● TASK GOAL
Leaving out the images, transcribe every record below exactly.

---- SUPPLIED DATA

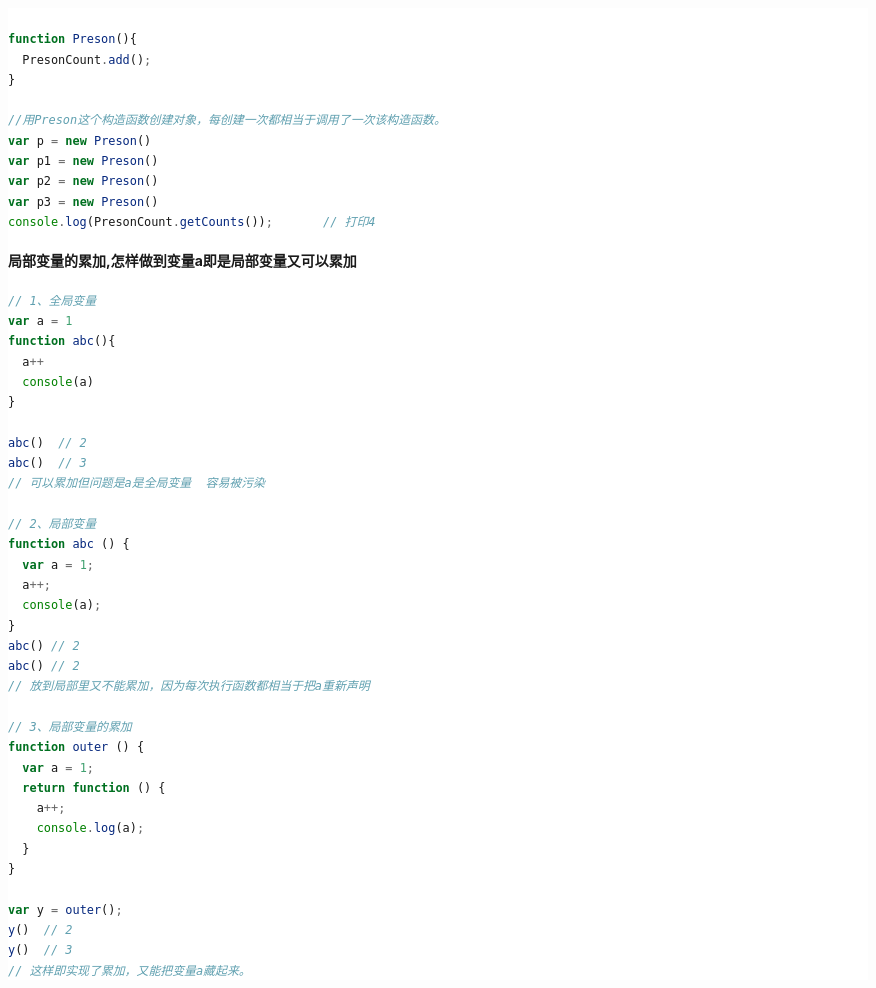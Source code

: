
 ```js

function Preson(){
  PresonCount.add();
}

//用Preson这个构造函数创建对象，每创建一次都相当于调用了一次该构造函数。
var p = new Preson()
var p1 = new Preson()
var p2 = new Preson()
var p3 = new Preson()
console.log(PresonCount.getCounts());		// 打印4

```
	
#### 局部变量的累加,怎样做到变量a即是局部变量又可以累加
	
```js
// 1、全局变量
var a = 1
function abc(){
  a++
  console(a)
}

abc()  // 2
abc()  // 3
// 可以累加但问题是a是全局变量  容易被污染

// 2、局部变量
function abc () {
  var a = 1;
  a++;
  console(a);
}
abc() // 2
abc() // 2
// 放到局部里又不能累加，因为每次执行函数都相当于把a重新声明

// 3、局部变量的累加
function outer () {
  var a = 1;
  return function () {
	a++;
	console.log(a);
  }
}

var y = outer();
y()  // 2
y()  // 3
// 这样即实现了累加，又能把变量a藏起来。
```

--------

● TASK RESPONSE
Source code

:
 ```js

function Preson(){
  PresonCount.add();
}

//用Preson这个构造函数创建对象，每创建一次都相当于调用了一次该构造函数。
var p = new Preson()
var p1 = new Preson()
var p2 = new Preson()
var p3 = new Preson()
console.log(PresonCount.getCounts());		// 打印4

```
	
#### 局部变量的累加,怎样做到变量a即是局部变量又可以累加
	
```js
// 1、全局变量
var a = 1
function abc(){
  a++
  console(a)
}

abc()  // 2
abc()  // 3
// 可以累加但问题是a是全局变量  容易被污染

// 2、局部变量
function abc () {
  var a = 1;
  a++;
  console(a);
}
abc() // 2
abc() // 2
// 放到局部里又不能累加，因为每次执行函数都相当于把a重新声明

// 3、局部变量的累加
function outer () {
  var a = 1;
  return function () {
	a++;
	console.log(a);
  }
}

var y = outer();
y()  // 2
y()  // 3
// 这样即实现了累加，又能把变量a藏起来。
```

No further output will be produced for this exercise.